Reisz could see that she was utterly convinced of her OCD origin story. And after all, he thought, who am I to throw cold water on it? Didn’t it mitigate the daily humiliation of her condition, to know that her disease came as the price of an encounter that in a sense confirmed her adolescent belief in her own specialness? She had seen and been seen by a boy who was, well, whatever she believed he was. And she had never married.

“Are you angry at him for what he did to you?”

She seemed surprised by the question, and he had the sense that he wouldn’t be seeing Ms. Newbridge after today.

“Angry? No. After all, I didn’t have to take his hand, did I?”

“Would you care to hear my unfiltered reaction to your story?” he asked.

“Of course. That’s why I came. I already knew you couldn’t help me.”

“You’ve described what is clearly a significant event in your adolescence, perhaps the most significant. But it could also be interpreted as a baroquely elaborate way of explaining to yourself why you can’t forget this boy that you knew for a couple of minutes almost fifty years ago. You had developed one of those instant adolescent crushes at a time of your life when the sexual instinct is at its peak. And after he shook your hand — his merest touch sealing the deal, as it were, on your feelings — he ‘disappeared’ out of your life forever.

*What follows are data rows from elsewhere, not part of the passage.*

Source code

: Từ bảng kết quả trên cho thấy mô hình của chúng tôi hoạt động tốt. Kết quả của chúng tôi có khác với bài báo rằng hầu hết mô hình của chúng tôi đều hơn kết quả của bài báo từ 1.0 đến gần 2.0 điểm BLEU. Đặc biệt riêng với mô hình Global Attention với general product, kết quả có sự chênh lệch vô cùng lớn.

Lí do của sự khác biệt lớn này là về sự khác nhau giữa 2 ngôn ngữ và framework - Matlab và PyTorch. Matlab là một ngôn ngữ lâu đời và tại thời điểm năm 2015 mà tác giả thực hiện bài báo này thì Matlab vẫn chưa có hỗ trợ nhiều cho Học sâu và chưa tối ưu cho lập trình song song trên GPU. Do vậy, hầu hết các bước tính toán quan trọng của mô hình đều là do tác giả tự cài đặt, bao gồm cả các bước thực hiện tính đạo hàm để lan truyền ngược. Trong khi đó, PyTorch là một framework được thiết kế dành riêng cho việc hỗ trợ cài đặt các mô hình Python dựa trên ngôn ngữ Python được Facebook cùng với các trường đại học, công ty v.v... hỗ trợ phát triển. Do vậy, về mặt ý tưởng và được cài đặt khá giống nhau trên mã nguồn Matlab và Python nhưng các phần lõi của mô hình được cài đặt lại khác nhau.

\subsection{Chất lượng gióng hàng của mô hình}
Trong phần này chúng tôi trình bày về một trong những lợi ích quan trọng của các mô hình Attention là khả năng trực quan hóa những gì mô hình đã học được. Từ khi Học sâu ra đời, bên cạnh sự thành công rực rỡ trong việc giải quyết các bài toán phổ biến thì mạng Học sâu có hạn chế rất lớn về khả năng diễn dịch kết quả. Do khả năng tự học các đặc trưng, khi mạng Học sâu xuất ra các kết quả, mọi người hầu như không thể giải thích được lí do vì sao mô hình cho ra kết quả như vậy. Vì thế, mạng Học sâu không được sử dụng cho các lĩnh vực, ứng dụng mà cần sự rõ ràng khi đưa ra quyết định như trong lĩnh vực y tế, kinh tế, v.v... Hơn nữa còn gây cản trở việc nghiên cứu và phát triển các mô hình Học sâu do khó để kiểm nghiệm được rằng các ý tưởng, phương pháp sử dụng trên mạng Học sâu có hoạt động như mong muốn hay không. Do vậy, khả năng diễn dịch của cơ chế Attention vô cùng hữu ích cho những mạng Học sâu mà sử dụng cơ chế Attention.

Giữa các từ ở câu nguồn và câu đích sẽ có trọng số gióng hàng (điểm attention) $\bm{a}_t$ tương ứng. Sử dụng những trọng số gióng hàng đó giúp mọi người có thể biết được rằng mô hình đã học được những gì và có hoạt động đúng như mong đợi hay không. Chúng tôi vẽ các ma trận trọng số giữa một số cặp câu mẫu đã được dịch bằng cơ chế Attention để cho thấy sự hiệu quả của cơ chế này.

“The unconsummated passion tends to be the most tenacious in our memories. And because he vanished immediately, none of the ordinary burn-out or disillusionment occurred, which only strengthened your feelings for him over the years, even to the point of acquiring a kind of supernatural aura.” He paused, noting her amused smile.

“Please go on,” she urged.

“Well, this almost mythic idealization of your brief encounter was commingled with equal parts resentment and feelings of abandonment. Hence the obsessive hand-washing, an attempt to rid yourself of the memory of his touch, because he ‘touched’ you in a way that no one ever has, before or since. Mature, adult relationships can never quite match our fantasies of the one that got away. Half a century later, you’re still struggling with that loss.”

“Are you saying that I don’t really have OCD, that in fact I’m just trying to ‘wash that man right off of my hands?’”

“No, your condition is quite real. The motivation for your hand-washing, while unique in my experience of treating OCD, has yielded the same result: a persistent obsession, relative isolation, and the inability to form meaningful relationships with the opposite sex. I’m sorry if what I’ve said sounds glib or unkind. I’m trying to be honest with you.”

“Don’t be sorry, doctor. You haven’t disappointed me,” she said. “In fact, you’ve lived up to all my expectations.”

“In any case, Ms. Newbridge, I think the prognosis for treatment, while hopeful, lies ultimately in your hands.”

A repressed snicker escaped from her, adding to his embarrassment.

“Forgive me,” he said. “A poor choice of words.”

“Think nothing of it, Dr. Reisz. And thank you for listening.” She picked up her purse and stood up. At the door, she turned. “You know, the worst part of all this is the constant feeling that he’s still holding my hand. And will never let go. Not even when I’m...” She shook her head, smiled her hopeless smile, then opened the door with her left hand and walked out.